Hier die Erklärung zur der Abbildung 2:

  1. Der Lichtsammelkomplex im Grundzustand. Das Reaktionszentrum aus zwei speziellen Chlorophyll-Molekülen im Zentrum.
  2. Eines der Antennen-Pigmente wird von einem Photon getroffen. Eines der vielen delokalisierten pi-Elektronen des Chlorophylls wird dadurch auf ein höheres Energieniveau gehoben (HOMO → LUMO - Übergang).
  3. Das Elektron kehrt wieder in seinen Grundzustand zurück, dabei wird Energie freigesetzt. Diese freigesetzte Energie führt jetzt dazu, dass in einem benachbarten Chlorophyll-Molekül wieder ein Elektron vom Grundzustand in einen angeregten Zustand befördert wird.
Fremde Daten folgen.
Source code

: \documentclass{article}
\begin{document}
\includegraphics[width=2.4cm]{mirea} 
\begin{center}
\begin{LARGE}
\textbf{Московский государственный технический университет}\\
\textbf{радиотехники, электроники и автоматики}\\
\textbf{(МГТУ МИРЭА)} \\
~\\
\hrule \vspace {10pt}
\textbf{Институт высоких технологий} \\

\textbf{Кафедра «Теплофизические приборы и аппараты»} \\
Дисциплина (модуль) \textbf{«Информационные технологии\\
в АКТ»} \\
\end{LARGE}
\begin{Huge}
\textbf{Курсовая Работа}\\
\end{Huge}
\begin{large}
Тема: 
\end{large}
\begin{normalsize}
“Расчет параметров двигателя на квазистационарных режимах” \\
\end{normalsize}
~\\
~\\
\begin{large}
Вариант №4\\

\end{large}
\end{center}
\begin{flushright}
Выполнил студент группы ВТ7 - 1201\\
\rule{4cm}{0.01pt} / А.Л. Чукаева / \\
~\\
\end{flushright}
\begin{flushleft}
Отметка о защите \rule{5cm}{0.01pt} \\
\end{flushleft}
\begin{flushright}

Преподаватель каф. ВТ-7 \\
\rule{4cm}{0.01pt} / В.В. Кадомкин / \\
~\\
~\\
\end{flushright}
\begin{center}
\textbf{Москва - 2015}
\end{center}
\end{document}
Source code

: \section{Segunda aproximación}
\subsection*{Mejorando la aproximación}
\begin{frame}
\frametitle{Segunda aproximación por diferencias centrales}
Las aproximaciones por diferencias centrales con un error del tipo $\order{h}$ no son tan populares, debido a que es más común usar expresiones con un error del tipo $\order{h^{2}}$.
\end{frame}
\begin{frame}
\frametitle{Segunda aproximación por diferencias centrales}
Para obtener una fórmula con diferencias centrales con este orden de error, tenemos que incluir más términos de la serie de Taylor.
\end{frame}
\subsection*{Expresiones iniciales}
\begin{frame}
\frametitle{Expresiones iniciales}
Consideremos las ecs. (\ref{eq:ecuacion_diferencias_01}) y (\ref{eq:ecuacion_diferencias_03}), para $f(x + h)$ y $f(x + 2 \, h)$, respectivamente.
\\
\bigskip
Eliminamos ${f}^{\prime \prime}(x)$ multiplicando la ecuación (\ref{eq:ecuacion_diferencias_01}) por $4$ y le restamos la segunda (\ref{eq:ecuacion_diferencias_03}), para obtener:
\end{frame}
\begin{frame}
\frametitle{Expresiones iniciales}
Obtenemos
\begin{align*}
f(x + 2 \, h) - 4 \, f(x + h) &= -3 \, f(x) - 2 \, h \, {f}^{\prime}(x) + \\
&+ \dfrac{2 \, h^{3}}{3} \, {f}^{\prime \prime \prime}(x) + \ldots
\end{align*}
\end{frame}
Der HOMO-LUMO-Abstand in diesem neuen Chlorophyll-Molekül ist etwas geringer als in dem ursprünglichen. Das ist notwendig, weil bei dem Energietransfer immer geringe Verluste auftreten und daher nur Moleküle angeregt werden können, bei denen der HOMO-LUMO-Übergang weniger Energie erfordert.
  4. Der Vorgang wiederholt sich, das nächste Nachbar-Chlorophyll wird auf die gleiche Weise angeregt. Der HOMO-LUMO-Abstand ist noch geringer als beim vorherigen Molekül.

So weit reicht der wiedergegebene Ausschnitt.